Subsection (2) [which provides for automatic transfer of employment contracts in the absence of agreement involving the employees] does not prevent an employee from being transferred to a pension, provident, retirement or similar fund other than the fund to which the employee belonged prior to the transfer, if the criteria in section 14(1)(c) of the Pension Funds Act, 1956 (Act 24 of 1956) are satisfied.’


This subsection strengthens the conclusion that in this case, under the old section, transfer to another fund is not possible. But it does not adequately address the transfer of pension rights simultaneously with the transfer of employment contracts where employees are not by agreement party to the transfer.
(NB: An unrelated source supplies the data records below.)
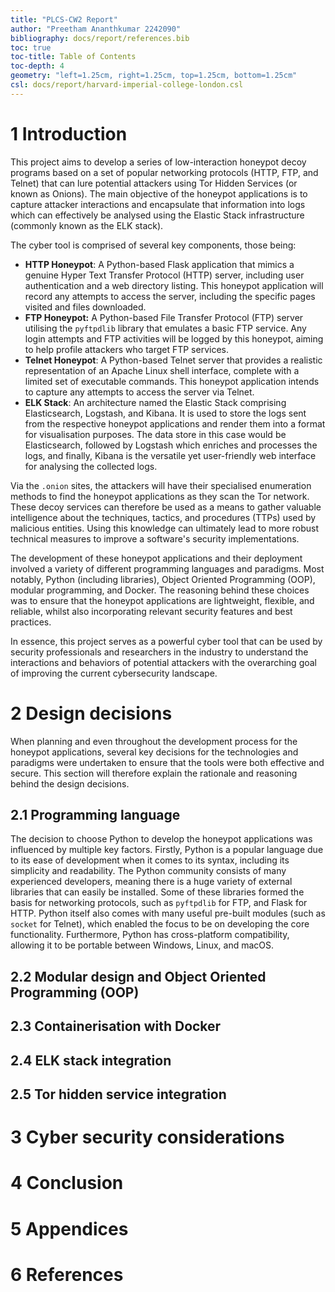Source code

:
 ```yaml
---
title: "PLCS-CW2 Report"
author: "Preetham Ananthkumar 2242090"
bibliography: docs/report/references.bib
toc: true
toc-title: Table of Contents
toc-depth: 4
geometry: "left=1.25cm, right=1.25cm, top=1.25cm, bottom=1.25cm"
csl: docs/report/harvard-imperial-college-london.csl
---
```


# 1 Introduction

<!-- 325 words -->

This project aims to develop a series of low-interaction honeypot decoy programs based on a set of popular networking protocols (HTTP, FTP, and Telnet) that can lure potential attackers using Tor Hidden Services (or known as Onions). The main objective of the honeypot applications is to capture attacker interactions and encapsulate that information into logs which can effectively be analysed using the Elastic Stack infrastructure (commonly known as the ELK stack).

The cyber tool is comprised of several key components, those being:

- **HTTP Honeypot**: A Python-based Flask application that mimics a genuine Hyper Text Transfer Protocol (HTTP) server, including user authentication and a web directory listing. This honeypot application will record any attempts to access the server, including the specific pages visited and files downloaded.
- **FTP Honeypot:** A Python-based File Transfer Protocol (FTP) server utilising the `pyftpdlib` library that emulates a basic FTP service. Any login attempts and FTP activities will be logged by this honeypot, aiming to help profile attackers who target FTP services.
- **Telnet Honeypot**: A Python-based Telnet server that provides a realistic representation of an Apache Linux shell interface, complete with a limited set of executable commands. This honeypot application intends to capture any attempts to access the server via Telnet.
- **ELK Stack**: An architecture named the Elastic Stack comprising Elasticsearch, Logstash, and Kibana. It is used to store the logs sent from the respective honeypot applications and render them into a format for visualisation purposes. The data store in this case would be Elasticsearch, followed by Logstash which enriches and processes the logs, and finally, Kibana is the versatile yet user-friendly web interface for analysing the collected logs.

Via the `.onion` sites, the attackers will have their specialised enumeration methods to find the honeypot applications as they scan the Tor network. These decoy services can therefore be used as a means to gather valuable intelligence about the techniques, tactics, and procedures (TTPs) used by malicious entities. Using this knowledge can ultimately lead to more robust technical measures to improve a software's security implementations.

The development of these honeypot applications and their deployment involved a variety of different programming languages and paradigms. Most notably, Python (including libraries), Object Oriented Programming (OOP), modular programming, and Docker. The reasoning behind these choices was to ensure that the honeypot applications are lightweight, flexible, and reliable, whilst also incorporating relevant security features and best practices.

In essence, this project serves as a powerful cyber tool that can be used by security professionals and researchers in the industry to understand the interactions and behaviors of potential attackers with the overarching goal of improving the current cybersecurity landscape.

# 2 Design decisions

<!-- 575 words -->

When planning and even throughout the development process for the honeypot applications, several key decisions for the technologies and paradigms were undertaken to ensure that the tools were both effective and secure. This section will therefore explain the rationale and reasoning behind the design decisions.

## 2.1 Programming language

<!-- 115 words -->

The decision to choose Python to develop the honeypot applications was influenced by multiple key factors. Firstly, Python is a popular language due to its ease of development when it comes to its syntax, including its simplicity and readability. The Python community consists of many experienced developers, meaning there is a huge variety of external libraries that can easily be installed. Some of these libraries formed the basis for networking protocols, such as `pyftpdlib` for FTP, and Flask for HTTP. Python itself also comes with many useful pre-built modules (such as `socket` for Telnet), which enabled the focus to be on developing the core functionality. Furthermore, Python has cross-platform compatibility, allowing it to be portable between Windows, Linux, and macOS.

## 2.2 Modular design and Object Oriented Programming (OOP)

<!-- 115 words -->

## 2.3 Containerisation with Docker

<!-- 115 words -->

## 2.4 ELK stack integration

<!-- 115 words -->

## 2.5 Tor hidden service integration

<!-- 115 words -->

# 3 Cyber security considerations

<!-- 575 words -->

# 4 Conclusion

<!-- 175 words -->

# 5 Appendices

# 6 References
[19] Yet another alternative advanced by counsel during the course of argument was that, being a statutory provision, s 197 overrides the rules of the Fund, and that in order to enable compliance with the section the respondents should be regarded as members of the Fund despite the terms of its rules, and the new employer should be regarded as their employer for purposes of contributions although it is not an employer as defined in the rules. I can find no justification for so drastic an interpretation of s 197. I can see no merit in an interpretation which, first, compels the Fund to disregard the rules which it is by statute obliged to obey, and, second, which compels the respondents to accept a situation for which the rules do not provide and which they do not want.


[20] In the result the appeal is dismissed with costs.




RJW JONES

Acting Judge of Appeal



Concur:

HARMS JA

CAMERON JA

MTHIYANE JA

MLAMBO AJA








1 The judgment follows the wording of the notice of motion.
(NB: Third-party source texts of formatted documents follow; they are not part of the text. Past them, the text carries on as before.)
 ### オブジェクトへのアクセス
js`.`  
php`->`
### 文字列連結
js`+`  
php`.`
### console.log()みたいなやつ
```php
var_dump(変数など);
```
2 Parts of the section which are not material to this appeal are elided. They are subsections (1)(b) and (2)(b) which deal with transfer of employment contracts where the old employer is insolvent and being wound up or is being sequestrated or where a scheme of arrangement or compromise is entered into to avoid winding up or sequestration, and subsection (5) which refers to criminal prosecutions.

3 The text at my disposal contains the word ‘were’ whereas Bertelsmann J in the court a quo, and Ngcobo J in NEHAWU v University of Cape Town (2003) 24 ILJ 95 (CC) at 114G, quote from a text which contains the words ‘had been’. The difference is not important in this case.

4 (2003) 24 ILJ 95 (CC).

5 At 115C-F paras 45 and 46, 118G para 53, and 124F para 70.

6 AT 121D – 122D paras 62, 63, 64 and 65.